I am inspired by life experiences, music and pop culture, usually all mixed together.

I think one's personal and artistic expression it is one of the biggest things that makes skateboarding so special. At the end of the day that is what you are paying for when buying a board. Unfortunately I think the industry placed a bigger emphasis on marketing so much kids just don’t know the difference. Most of the time they are just slapping their picture on the same board you are buying from another brand.

We have our own shit that is unique to Welcome. We have a goal here to constantly evolve and top whatever we did the season before. We want to look back on what we did the year before and think it is rubbish.

I grew up riding shapely boards and it creates so much more excitement when setting up something different each time you get a new board. Its like reliving x-mas morning over and over. I wanted to make a board that makes you want to take pictures of it. I spend a lot of time on the performance side of each board before worrying about dialing in the aesthetics of it.

It's about making something great instead of following some formula that makes money. 

Music is huge in the art process, I’m listening to something every time I create, the video edits and probably even in our approach to skateboarding in general. We are like a band making records in my mind. We are trying to set up something right now where we do a board with a band that influences the company once a year going forward. We have the first band lined up just working out the details of what we want to do together.

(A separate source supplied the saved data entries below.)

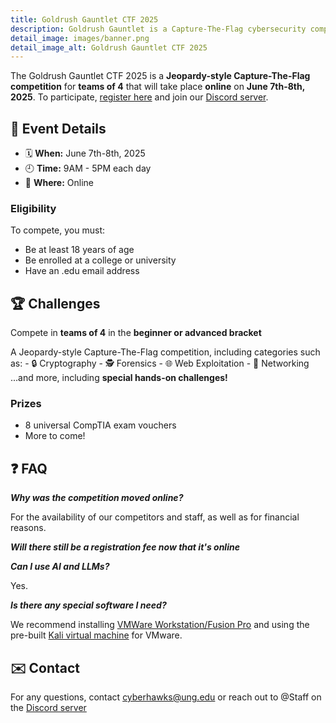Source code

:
 ```yaml
---
title: Goldrush Gauntlet CTF 2025
description: Goldrush Gauntlet is a Capture-The-Flag cybersecurity competition hosted by the CyberHawks at the University of North Georgia.
detail_image: images/banner.png
detail_image_alt: Goldrush Gauntlet CTF 2025
---
```


The Goldrush Gauntlet CTF 2025 is a **Jeopardy-style Capture-The-Flag competition** for **teams of 4** that will take place **online** on **June 7th-8th, 2025**. To participate, [register here](https://forms.office.com/r/gxZKBWWs9T) and join our [Discord server](https://discord.gg/mFA2rRBSKA).

## 📝 Event Details

- 🗓️ **When:** June 7th-8th, 2025
- 🕘 **Time:** 9AM - 5PM each day
- 📍 **Where:** Online

### Eligibility

To compete, you must:
* Be at least 18 years of age
* Be enrolled at a college or university
* Have an .edu email address

## 🏆 Challenges

Compete in **teams of 4** in the **beginner or advanced bracket**

A Jeopardy-style Capture-The-Flag competition, including categories such as:
    - 🔒 Cryptography
    - 🕵️ Forensics
    - 🌐 Web Exploitation
    - 📡 Networking
...and more, including **special hands-on challenges!**

### Prizes

- 8 universal CompTIA exam vouchers
- More to come!

## ❓ FAQ

***Why was the competition moved online?***

For the availability of our competitors and staff, as well
as for financial reasons.

***Will there still be a registration fee now that it's online***

***Can I use AI and LLMs?***

Yes.

***Is there any special software I need?***

We recommend installing [VMWare Workstation/Fusion Pro](https://blogs.vmware.com/workstation/2024/05/vmware-workstation-pro-now-available-free-for-personal-use.html) and using the pre-built [Kali virtual machine](https://www.kali.org/get-kali/#kali-virtual-machines) for VMware.

## ✉️  Contact

For any questions, contact [cyberhawks@ung.edu](mailto://cyberhawks@ung.edu) or reach out to @Staff on the [Discord server](https://discord.gg/mFA2rRBSKA)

I think the work progress, or DIY in general, is very different from what it looks like on the outside. The workload is way more intense than any job you can have traditionally. Rewarding? Absolutely. I guess the best thing about it is that we have absolutely no rules in what we are doing because we have no one to answer to but ourselves.

If I can dream it up, we can make it.

We're currently working on a UK/ Europe trip this summer, a lot of new product such as board shapes, graphics, and new pro riders. New video edits. We have really been into making interesting clothing over the last couple of years and we going a lot further with it this year.